Puisi "Air Mata Topeng" karya Irawan Sandhya Wiraatmaja adalah sebuah karya yang sarat dengan gambaran-gambaran yang kompleks dan mendalam tentang ekspresi emosi, gender, dan kepalsuan.

Ekspresi Emosi yang Tersembunyi: Di bagian pertama puisi, "Air Mata Topeng" menggambarkan air mata yang keruh dan coklat tua, meluap dari sebuah mata topeng yang dipajang di dinding. Ini menciptakan gambaran air mata sebagai ekspresi emosi yang tersembunyi dan terkadang sulit dipahami. Penyair mencatat bahwa meskipun air mata tampaknya terkumpul di balik topeng, rasa sakit dan kecemasan yang mereka wakili tetap nyata.

Konstruksi Gender dan Kepalsuan: Di bagian kedua, puisi menggambarkan stereotip gender dan penolakan terhadap ekspresi emosi perempuan. Peringatan yang kusam di dinding menyatakan bahwa perempuan dilarang menangis, kecuali jika mereka "tersesat". Ini menyoroti norma-norma gender yang membatasi ekspresi emosi perempuan dan memaksa mereka untuk menahan diri dalam keadaan tertentu. Penyair mengeksplorasi kontradiksi dalam tuntutan ini dengan menunjukkan bahwa bahkan ketika aturan tersebut dilanggar, air mata itu mungkin masih dianggap sebagai "topeng" atau kepalsuan.

Citra Boneka dan Kepalsuan: Di bagian ketiga, puisi menggunakan citra boneka yang mengenakan topeng kayu untuk menyampaikan tema kepalsuan yang lebih luas. Boneka tersebut digambarkan sebagai menggemaskan bagi anak-anak, tetapi di balik topengnya, ia juga menangis dan merasakan penderitaan. Ini mencerminkan bagaimana kadang-kadang kita menyembunyikan emosi atau kesulitan kita di balik topeng kepalsuan, bahkan ketika kita dihadapkan pada tekanan sosial atau harapan yang tidak realistis.
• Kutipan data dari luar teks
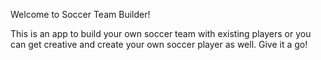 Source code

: Welcome to Soccer Team Builder!

This is an app to build your own soccer team with existing players or you can get creative and create your own soccer player as well. Give it a go!
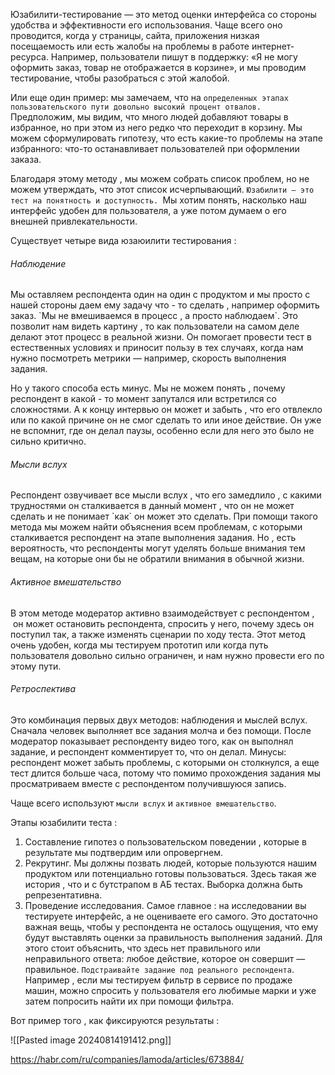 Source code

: Юзабилити-тестирование — это метод оценки интерфейса со стороны удобства и эффективности его использования. Чаще всего оно проводится, когда у страницы, сайта, приложения низкая посещаемость или есть жалобы на проблемы в работе интернет-ресурса. Например, пользователи пишут в поддержку: «Я не могу оформить заказ, товар не отображается в корзине», и мы проводим тестирование, чтобы разобраться с этой жалобой.

Или еще один пример: мы замечаем, что на `определенных этапах пользовательского пути довольно высокий процент отвалов.` Предположим, мы видим, что много людей добавляют товары в избранное, но при этом из него редко что переходит в корзину. Мы можем сформулировать гипотезу, что есть какие-то проблемы на этапе избранного: что-то останавливает пользователей при оформлении заказа.

Благодаря этому методу , мы можем собрать список проблем, но не можем утверждать, что этот список исчерпывающий. `Юзабилити — это тест на понятность и доступность. `Мы хотим понять, насколько наш интерфейс удобен для пользователя, а уже потом думаем о его внешней привлекательности.

Существует четыре вида юзаюилити тестирования : 

<h6>Наблюдение</h6> 
Мы оставляем респондента один на один с продуктом и мы просто с нашей стороны даем ему задачу что - то сделать , например оформить заказ. `Мы не вмешиваемся в процесс , а просто наблюдаем`. Это позволит нам видеть картину , то как пользователи на самом деле делают этот процесс в реальной жизни. Он помогает провести тест в естественных условиях и приносит пользу в тех случаях, когда нам нужно посмотреть метрики — например, скорость выполнения задания.

Но у такого способа есть минус. Мы не можем понять , почему респондент в какой - то момент запутался или встретился со сложностями. А к концу интервью он может и забыть , что его отвлекло или по какой причине он не смог сделать то или иное действие. Он уже не вспомнит, где он делал паузы, особенно если для него это было не сильно критично.

<h6>Мысли вслух</h6>
Респондент озвучивает все мысли вслух , что его замедлило , с какими трудностями он сталкивается в данный момент , что он не может сделать и не понимает `как` он может это сделать. При помощи такого метода мы можем найти объяснения всем проблемам, с которыми сталкивается респондент на этапе выполнения задания.
 Но , есть вероятность, что респонденты могут уделять больше внимания тем вещам, на которые они бы не обратили внимания в обычной жизни.


<h6>Активное вмешательство</h6>
В этом методе модератор активно взаимодействует с респондентом ,  он может остановить респондента, спросить у него, почему здесь он поступил так, а также изменять сценарии по ходу теста. Этот метод очень удобен, когда мы тестируем прототип или когда путь пользователя довольно сильно ограничен, и нам нужно провести его по этому пути.


<h6>Ретроспектива</h6>
Это комбинация первых двух методов: наблюдения и мыслей вслух. Сначала человек выполняет все задания молча и без помощи. После модератор показывает респонденту видео того, как он выполнял задание, и респондент комментирует то, что он делал.
Минусы: респондент может забыть проблемы, с которыми он столкнулся, а еще тест длится больше часа, потому что помимо прохождения задания мы просматриваем вместе с респондентом получившуюся запись.

Чаще всего используют `мысли вслух` и `активное вмешательство`.

Этапы юзабилити теста : 
1) Составление гипотез о пользовательском поведении , которые в результате мы подтвердим или опровергнем. 
2) Рекрутинг. Мы должны позвать людей, которые пользуются нашим продуктом или потенциально готовы пользоваться. Здесь такая же история , что и с бутстрапом в АБ тестах. Выборка должна быть репрезентативна. 
3) Проведение исследования. Самое главное : на исследовании вы тестируете интерфейс, а не оцениваете его самого. Это достаточно важная вещь, чтобы у респондента не осталось ощущения, что ему будут выставлять оценки за правильность выполнения заданий. Для этого стоит объяснить, что здесь нет правильного или неправильного ответа: любое действие, которое он совершит — правильное. `Подстраивайте задание под реального респондента`. Например , если мы тестируем фильтр в сервисе по продаже машин, можно спросить у пользователя его любимые марки и уже затем попросить найти их при помощи фильтра. 

Вот пример того , как фиксируются результаты : 

![[Pasted image 20240814191412.png]]




https://habr.com/ru/companies/lamoda/articles/673884/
Kritik Sosial: Secara keseluruhan, puisi ini juga dapat dilihat sebagai kritik terhadap norma-norma sosial yang menghambat ekspresi emosi dan menekan individu untuk menyembunyikan kelemahan mereka di balik topeng kepalsuan. Ini mengajak pembaca untuk merenungkan tentang tekanan-tekanan yang mungkin dialami oleh individu dalam masyarakat dan pentingnya untuk menerima dan memahami ekspresi emosi secara lebih terbuka.

Puisi "Air Mata Topeng" adalah puisi yang kompleks dan mendalam yang menggabungkan gambaran-gambaran yang kuat dengan tema-tema yang mendalam tentang ekspresi emosi, gender, dan kepalsuan. Dengan memanfaatkan bahasa yang kaya dan gambaran yang kuat, penyair berhasil menyampaikan pesan yang menggugah dan memprovokasi pikiran tentang kompleksitas manusia dan masyarakat.

Irawan Sandhya Wiraatmaja
Puisi: Air Mata Topeng
Karya: Irawan Sandhya Wiraatmaja

Biodata Irawan Sandhya Wiraatmaja:
  • Irawan Sandhya Wiraatmaja adalah nama pena dari Dr. Mustari Irawan, M.P.A.
  • Mustari Irawan lahir pada tanggal 21 Juni 1959 di Jakarta.